La Commission européenne quant à elle n’a cessé de vouloir affaiblir EDF en recommandant la séparation de ses différentes entités. Pourtant, l’urgence climatique et la guerre en Ukraine donnent à la France des arguments puissants pour réhabiliter ce modèle d’une EDF intégrée. Car si le CO2 est bien l’ennemi absolu du climat, il faut le combattre avec l’énergie nucléaire qui doit retrouver une place essentielle dans un mix énergétique responsable. Dès lors, ne serait-il pas préférable d’être lucides et de faire preuve de résistance devant les agissements de nos « amis » allemands, égarés dans une stratégie fondée sur le développement massif de l’éolien qui conduit leur pays droit dans le mur ? Des « amis » par ailleurs bien décidés à torpiller notre filière nucléaire qui leur fait de l’ombre en produisant une électricité beaucoup moins chère que la leur, répondant à tout moment aux besoins du réseau et, cerise sur le gâteau, en émettant beaucoup moins de CO2 coupable du réchauffement climatique comme chacun le sait.
Il conviendrait aussi d’arrêter de vouloir tuer EDF, cette « poule aux œufs d’or » qui n’en finit pas d’être spolié par l’État avec le blocage des tarifs de l’électricité (hausse de 4% du tarif régulé en février 2022 alors que la CRE préconisait 35%), la non revalorisation du niveau de l’ARENH, ou encore l’obligation de mettre 20 TWh d’ARENH supplémentaires à disposition de ses concurrents.

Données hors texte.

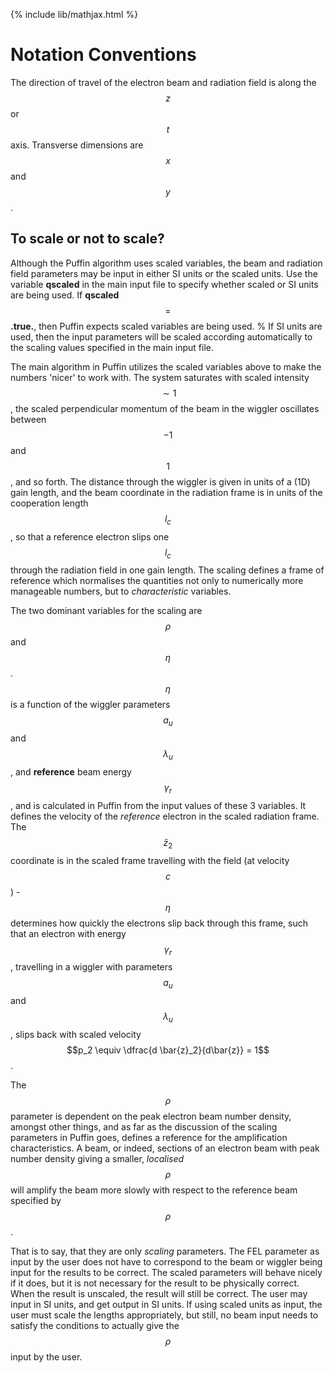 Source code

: {% include lib/mathjax.html %}

# Notation Conventions

The direction of travel of the electron beam and radiation field is along the $$ z $$ or $$ t $$ axis. Transverse dimensions are $$x$$ and $$y$$.

## To scale or not to scale?

Although the Puffin algorithm uses scaled variables, the beam and radiation field parameters may be input in either SI units or the scaled units. Use the variable **qscaled** in the main input file to specify whether scaled or SI units are being used. If **qscaled** $$=$$ **.true.**, then Puffin expects scaled variables are being used. % If SI units are used, then the input parameters will be scaled according automatically to the scaling values specified in the main input file.

The main algorithm in Puffin utilizes the scaled variables above to make the numbers 'nicer' to work with. The system saturates with scaled intensity $$ \sim 1 $$, the scaled perpendicular momentum of the beam in the wiggler oscillates between $$-1$$ and $$1$$, and so forth. The distance through the wiggler is given in units of a (1D) gain length, and the beam coordinate in the radiation frame is in units of the cooperation length $$l_c$$, so that a reference electron slips one $$l_c$$ through the radiation field in one gain length. The scaling defines a frame of reference which normalises the quantities not only to numerically more manageable numbers, but to *characteristic* variables.

The two dominant variables for the scaling are $$\rho$$ and $$\eta$$. $$\eta$$ is a function of the wiggler parameters $$a_u$$ and $$\lambda_u$$, and **reference** beam energy $$\gamma_r$$, and is calculated in Puffin from the input values of these 3 variables. It defines the velocity of the *reference* electron in the scaled radiation frame. The $$ \bar{z}_2 $$ coordinate is in the scaled frame travelling with the field (at velocity $$c$$) - $$\eta$$ determines how quickly the electrons slip back through this frame, such that an electron with energy $$\gamma_r$$, travelling in a wiggler with parameters $$a_u$$ and $$\lambda_u$$, slips back with scaled velocity $$p_2 \equiv \dfrac{d \bar{z}_2}{d\bar{z}} = 1$$.

The $$\rho$$ parameter is dependent on the peak electron beam number density, amongst other things, and as far as the discussion of the scaling parameters in Puffin goes, defines a reference for the amplification characteristics. A beam, or indeed, sections of an electron beam with peak number density giving a smaller, *localised* $$\rho$$ will amplify the beam more slowly with respect to the reference beam specified by $$\rho$$.

That is to say, that they are only *scaling* parameters. The FEL parameter as input by the user does not have to correspond to the beam or wiggler being input for the results to be correct. The scaled parameters will behave nicely if it does, but it is not necessary for the result to be physically correct. When the result is unscaled, the result will still be correct. The user may input in SI units, and get output in SI units. If using scaled units as input, the user must scale the lengths appropriately, but still, no beam input needs to satisfy the conditions to actually give the $$\rho$$ input by the user.
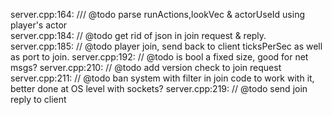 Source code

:server.cpp:164:	  /// @todo parse runActions,lookVec & actorUseId using player's actor \
server.cpp:184:	// @todo get rid of json in join request & reply.
server.cpp:185:	// @todo player join, send back to client ticksPerSec as well as port to join.
server.cpp:192:	// @todo is bool a fixed size, good for net msgs?
server.cpp:210:	// @todo add version check to join request
server.cpp:211:	// @todo ban system with filter in join code to work with it, better done at OS level with sockets?
server.cpp:219:	  // @todo send join reply to client
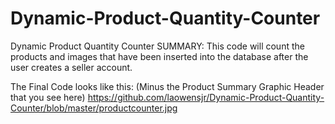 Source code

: # Dynamic-Product-Quantity-Counter
Dynamic Product Quantity Counter SUMMARY: This code will count the products and images that have been inserted into the database after the user creates a seller account. 

The Final Code looks like this: (Minus the Product Summary Graphic Header that you see here)
https://github.com/laowensjr/Dynamic-Product-Quantity-Counter/blob/master/productcounter.jpg
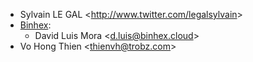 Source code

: - Sylvain LE GAL \<<http://www.twitter.com/legalsylvain>\>
- [Binhex](https://binhex.cloud//com):
  - David Luis Mora \<<d.luis@binhex.cloud>\>
- Vo Hong Thien \<<thienvh@trobz.com>\>
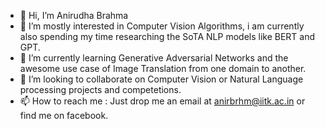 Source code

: - 👋 Hi, I’m Anirudha Brahma 
- 👀 I’m mostly interested in Computer Vision Algorithms, i am currently also spending my time researching the SoTA NLP models like BERT and GPT. 
- 🌱 I’m currently learning Generative Adversarial Networks and the awesome use case of Image Translation from one domain to another. 
- 💞️ I’m looking to collaborate on Computer Vision or Natural Language processing projects and competetions. 
- 📫 How to reach me : Just drop me an email at anirbrhm@iitk.ac.in or find me on facebook. 

<!---
anirbrhm/anirbrhm is a ✨ special ✨ repository because its `README.md` (this file) appears on your GitHub profile.
You can click the Preview link to take a look at your changes.
--->
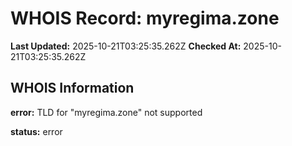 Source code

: # WHOIS Record: myregima.zone

**Last Updated:** 2025-10-21T03:25:35.262Z
**Checked At:** 2025-10-21T03:25:35.262Z

## WHOIS Information

**error:** TLD for "myregima.zone" not supported

**status:** error

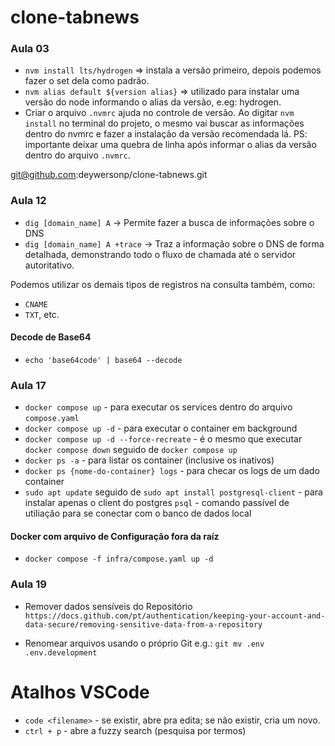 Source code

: # clone-tabnews

### Aula 03

- `nvm install lts/hydrogen` => instala a versão primeiro, depois podemos fazer o set dela como padrão.
- `nvm alias default ${version alias}` => utilizado para instalar uma versão do node informando o alias da versão, e.eg: hydrogen.
- Criar o arquivo `.nvmrc` ajuda no controle de versão. Ao digitar `nvm install` no terminal do projeto, o mesmo vai buscar as informações dentro do nvmrc e fazer a instalação da versão recomendada lá. PS: importante deixar uma quebra de linha após informar o alias da versão dentro do arquivo `.nvmrc`.

git@github.com:deywersonp/clone-tabnews.git

### Aula 12

- `dig [domain_name] A` -> Permite fazer a busca de informações sobre o DNS
- `dig [domain_name] A +trace` -> Traz a informação sobre o DNS de forma detalhada, demonstrando todo o fluxo de chamada até o servidor autoritativo.

Podemos utilizar os demais tipos de registros na consulta também, como:

- `CNAME`
- `TXT`, etc.

#### Decode de Base64

- `echo 'base64code' | base64 --decode`

### Aula 17

- `docker compose up` - para executar os services dentro do arquivo `compose.yaml`
- `docker compose up -d` - para executar o container em background
- `docker compose up -d --force-recreate` - é o mesmo que executar `docker compose down` seguido de `docker compose up`
- `docker ps -a` - para listar os container (inclusive os inativos)
- `docker ps {nome-do-container} logs` - para checar os logs de um dado container
- `sudo apt update` seguido de `sudo apt install postgresql-client` - para instalar apenas o client do postgres
  `psql` - comando passível de utiliação para se conectar com o banco de dados local

#### Docker com arquivo de Configuração fora da raíz

- `docker compose -f infra/compose.yaml up -d`

### Aula 19

- Remover dados sensíveis do Repositório `https://docs.github.com/pt/authentication/keeping-your-account-and-data-secure/removing-sensitive-data-from-a-repository`

- Renomear arquivos usando o próprio Git e.g.: `git mv .env .env.development`

# Atalhos VSCode

- `code <filename>` - se existir, abre pra edita; se não existir, cria um novo.
- `ctrl + p` - abre a fuzzy search (pesquisa por termos)

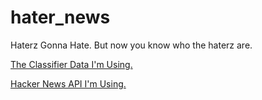 hater_news
==========

Haterz Gonna Hate. But now you know who the haterz are.

[The Classifier Data I'm Using.](git@github.com:kevinmcalear/hater_news.git)

[Hacker News API I'm Using.](https://github.com/HackerNews/API) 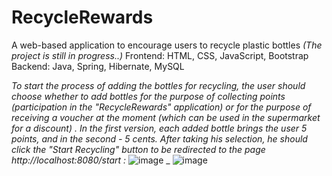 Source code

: # RecycleRewards
A web-based application to encourage users to recycle plastic bottles
_(The project is still in progress..)_
Frontend: HTML, CSS, JavaScript, Bootstrap
Backend: Java, Spring, Hibernate, MySQL

_To start the process of adding the bottles for recycling, the user should choose whether to add bottles for the purpose of collecting points (participation in the "RecycleRewards" application) or for the purpose of receiving a voucher at the moment (which can be used in the supermarket for a discount) . In the first version, each added bottle brings the user 5 points, and in the second - 5 cents. After taking his selection, he should click the "Start Recycling" button to be redirected to the page http://localhost:8080/start :_
![image](https://github.com/runikolov01/RecycleRewards/assets/45116925/67f05009-ebac-482c-b62e-62034fb1a837)
_
![image](https://github.com/runikolov01/RecycleRewards/assets/45116925/3261f821-05d4-4f23-9d27-1adb3a8b3a0a)
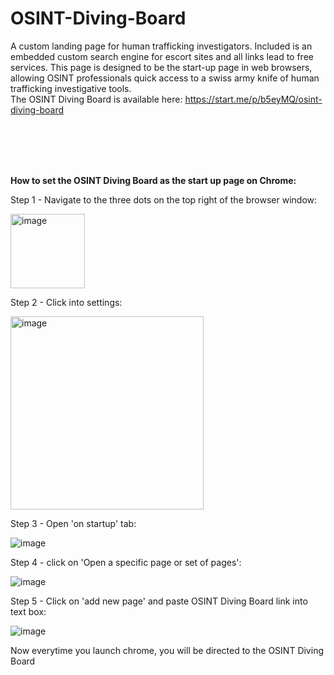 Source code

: # OSINT-Diving-Board
A custom landing page for human trafficking investigators. Included is an embedded custom search engine for escort sites and all links lead to free services. This page is designed to be the start-up page in web browsers, allowing OSINT professionals quick access to a swiss army knife of human trafficking investigative tools.
<br>
The OSINT Diving Board is available here: https://start.me/p/b5eyMQ/osint-diving-board

<br>
<br>
<br>
<br>






**How to set the OSINT Diving Board as the start up page on Chrome:**

Step 1 - Navigate to the three dots on the top right of the browser window: 

<img width="119" alt="image" src="https://github.com/user-attachments/assets/c8feb87d-120a-48ef-92ee-9fc691a35d03">


Step 2 - Click into settings: 

<img width="309" alt="image" src="https://github.com/user-attachments/assets/6378b916-43d9-4348-9d6a-8fdefbc23a04">


Step 3 - Open 'on startup' tab: 

![image](https://github.com/user-attachments/assets/6fc68888-8aa0-4127-b6db-593118dabfa8)



Step 4 - click on 'Open a specific page or set of pages': 

![image](https://github.com/user-attachments/assets/c89a69fa-0fb8-4830-bc79-d4ee1c7f69b8)


Step 5 - Click on 'add new page' and paste OSINT Diving Board link into text box: 

![image](https://github.com/user-attachments/assets/cd374ac3-4904-475a-ac15-89e34d095d5d)

Now everytime you launch chrome, you will be directed to the OSINT Diving Board
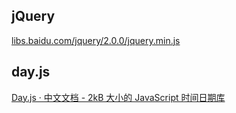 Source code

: ## jQuery

[libs.baidu.com/jquery/2.0.0/jquery.min.js](http://libs.baidu.com/jquery/2.0.0/jquery.min.js)

## day.js

[Day.js · 中文文档 - 2kB 大小的 JavaScript 时间日期库](https://day.js.org/zh-CN/) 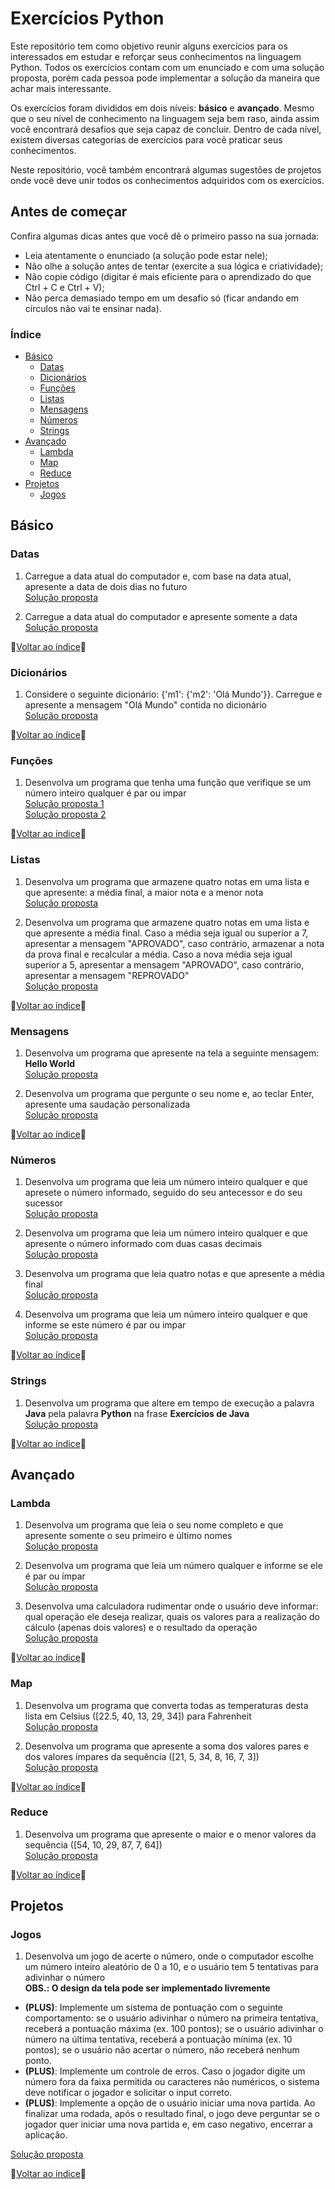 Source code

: # Exercícios Python
Este repositório tem como objetivo reunir alguns exercícios para os interessados em estudar e reforçar seus conhecimentos na linguagem Python. Todos os exercícios contam com um enunciado e com uma solução proposta, porém cada pessoa pode implementar a solução da maneira que achar mais interessante.

Os exercícios foram divididos em dois níveis: **básico** e **avançado**. Mesmo que o seu nível de conhecimento na linguagem seja bem raso, ainda assim você encontrará desafios que seja capaz de concluir. Dentro de cada nível, existem diversas categorias de exercícios para você praticar seus conhecimentos.

Neste repositório, você também encontrará algumas sugestões de projetos onde você deve unir todos os conhecimentos adquiridos com os exercícios.

## Antes de começar
Confira algumas dicas antes que você dê o primeiro passo na sua jornada:
- Leia atentamente o enunciado (a solução pode estar nele);
- Não olhe a solução antes de tentar (exercite a sua lógica e criatividade);
- Não copie código (digitar é mais eficiente para o aprendizado do que Ctrl + C e Ctrl + V);
- Não perca demasiado tempo em um desafio só (ficar andando em círculos não vai te ensinar nada).

### Índice
- [Básico](#básico)
  - [Datas](#datas)
  - [Dicionários](#dicionários)
  - [Funções](#funções)
  - [Listas](#listas)
  - [Mensagens](#mensagens)
  - [Números](#números)
  - [Strings](#strings)
- [Avançado](#avançado)
  - [Lambda](#lambda)
  - [Map](#map)
  - [Reduce](#reduce)
- [Projetos](#projetos)
  - [Jogos](#jogos)


## Básico
### Datas
1. Carregue a data atual do computador e, com base na data atual, apresente a data de dois dias no futuro<br>
[Solução proposta](https://github.com/rmveiga/exercicios_python/blob/master/basico/datas/ex001/main.py)<br>

2. Carregue a data atual do computador e apresente somente a data<br>
[Solução proposta](https://github.com/rmveiga/exercicios_python/blob/master/basico/datas/ex002/main.py)<br>

🔼[Voltar ao índice](#índice)🔼

### Dicionários
1. Considere o seguinte dicionário: {'m1': {'m2': 'Olá Mundo'}}. Carregue e apresente a mensagem "Olá Mundo" contida no dicionário<br>
[Solução proposta](https://github.com/rmveiga/exercicios_python/blob/master/basico/dicionarios/ex001/main.py)<br>

🔼[Voltar ao índice](#índice)🔼

### Funções
1. Desenvolva um programa que tenha uma função que verifique se um número inteiro qualquer é par ou impar<br>
[Solução proposta 1](https://github.com/rmveiga/exercicios_python/blob/master/basico/functions/ex001/main.py)<br>
[Solução proposta 2](https://github.com/rmveiga/exercicios_python/blob/master/basico/functions/ex001/main2.py)

🔼[Voltar ao índice](#índice)🔼

### Listas
1. Desenvolva um programa que armazene quatro notas em uma lista e que apresente: a média final, a maior nota e a menor nota<br>
[Solução proposta](https://github.com/rmveiga/exercicios_python/blob/master/basico/listas/ex001/main.py)

2. Desenvolva um programa que armazene quatro notas em uma lista e que apresente a média final. Caso a média seja igual ou superior a 7, apresentar a mensagem "APROVADO", caso contrário, armazenar a nota da prova final e recalcular a média. Caso a nova média seja igual superior a 5, apresentar a mensagem "APROVADO", caso contrário, apresentar a mensagem "REPROVADO"<br>
[Solução proposta](https://github.com/rmveiga/exercicios_python/blob/master/basico/listas/ex002/main.py)

🔼[Voltar ao índice](#índice)🔼

### Mensagens
1. Desenvolva um programa que apresente na tela a seguinte mensagem: **Hello World**<br>
[Solução proposta](https://github.com/rmveiga/exercicios_python/blob/master/basico/mensagens/ex001/main.py)

2. Desenvolva um programa que pergunte o seu nome e, ao teclar Enter, apresente uma saudação personalizada<br>
[Solução proposta](https://github.com/rmveiga/exercicios_python/blob/master/basico/mensagens/ex002/main.py)

🔼[Voltar ao índice](#índice)🔼

### Números
1. Desenvolva um programa que leia um número inteiro qualquer e que apresete o número informado, seguido do seu antecessor e do seu sucessor<br>
[Solução proposta](https://github.com/rmveiga/exercicios_python/blob/master/basico/numeros/ex001/main.py)

2. Desenvolva um programa que leia um número inteiro qualquer e que apresente o número informado com duas casas decimais<br>
[Solução proposta](https://github.com/rmveiga/exercicios_python/blob/master/basico/numeros/ex002/main.py)

3. Desenvolva um programa que leia quatro notas e que apresente a média final<br>
[Solução proposta](https://github.com/rmveiga/exercicios_python/blob/master/basico/numeros/ex003/main.py)

4. Desenvolva um programa que leia um número inteiro qualquer e que informe se este número é par ou impar<br>
[Solução proposta](https://github.com/rmveiga/exercicios_python/blob/master/basico/numeros/ex004/main.py)

🔼[Voltar ao índice](#índice)🔼

### Strings
1. Desenvolva um programa que altere em tempo de execução a palavra **Java** pela palavra **Python** na frase **Exercícios de Java**<br>
[Solução proposta](https://github.com/rmveiga/exercicios_python/blob/master/basico/strings/ex001/main.py)

🔼[Voltar ao índice](#índice)🔼

## Avançado
### Lambda
1. Desenvolva um programa que leia o seu nome completo e que apresente somente o seu primeiro e último nomes<br>
[Solução proposta](https://github.com/rmveiga/exercicios_python/blob/master/avancado/lambda/ex001/main.py)<br>

2. Desenvolva um programa que leia um número qualquer e informe se ele é par ou ímpar<br>
[Solução proposta](https://github.com/rmveiga/exercicios_python/blob/master/avancado/lambda/ex002/main.py)<br>

3. Desenvolva uma calculadora rudimentar onde o usuário deve informar: qual operação ele deseja realizar, quais os valores para a realização do cálculo (apenas dois valores) e o resultado da operação<br>
[Solução proposta](https://github.com/rmveiga/exercicios_python/blob/master/avancado/lambda/ex003/main.py)<br>

🔼[Voltar ao índice](#índice)🔼

### Map
1. Desenvolva um programa que converta todas as temperaturas desta lista em Celsius ([22.5, 40, 13, 29, 34]) para Fahrenheit<br>
[Solução proposta](https://github.com/rmveiga/exercicios_python/blob/master/avancado/map/ex001/main.py)<br>

2. Desenvolva um programa que apresente a soma dos valores pares e dos valores ímpares da sequência ([21, 5, 34, 8, 16, 7, 3])<br>
[Solução proposta](https://github.com/rmveiga/exercicios_python/blob/master/avancado/map/ex002/main.py)<br>

🔼[Voltar ao índice](#índice)🔼

### Reduce
1. Desenvolva um programa que apresente o maior e o menor valores da sequência ([54, 10, 29, 87, 7, 64])<br>
[Solução proposta](https://github.com/rmveiga/exercicios_python/blob/master/avancado/reduce/ex001/main.py)<br>

🔼[Voltar ao índice](#índice)🔼

## Projetos

### Jogos
1. Desenvolva um jogo de acerte o número, onde o computador escolhe um número inteiro aleatório de 0 a 10, e o usuário tem 5 tentativas para adivinhar o número<br>
**OBS.: O design da tela pode ser implementado livremente**<br>
- **(PLUS)**: Implemente um sistema de pontuação com o seguinte comportamento: se o usuário adivinhar o número na primeira tentativa, receberá a pontuação máxima (ex. 100 pontos); se o usuário adivinhar o número na última tentativa, receberá a pontuação mínima (ex. 10 pontos); se o usuário não acertar o número, não receberá nenhum ponto.<br>
- **(PLUS)**: Implemente um controle de erros. Caso o jogador digite um número fora da faixa permitida ou caracteres não numéricos, o sistema deve notificar o jogador e solicitar o input correto.<br>
- **(PLUS)**: Implemente a opção de o usuário iniciar uma nova partida. Ao finalizar uma rodada, após o resultado final, o jogo deve perguntar se o jogador quer iniciar uma nova partida e, em caso negativo, encerrar a aplicação.<br>

[Solução proposta](https://github.com/rmveiga/exercicios_python/blob/master/projetos/jogos/ex001/main.py)<br>

🔼[Voltar ao índice](#índice)🔼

La première ministre a donc fait de ce chantier l’un de ses objectifs prioritaires. De bon augure à la condition qu’il ne soit pas prétexte à un démantèlement de l’Entreprise, mais au contraire qu’il ait pour objectif le renforcement de son intégrité, la synergie du nucléaire avec les autres activités du groupe ayant fait dans le passé la démonstration de son efficacité.
Il est grand temps de passer des paroles aux actes et de faire preuve de résistance devant l’œuvre de destruction de la filière nucléaire française engagée par la Commission Européenne avec l’appui à peine dissimulé de l’Allemagne.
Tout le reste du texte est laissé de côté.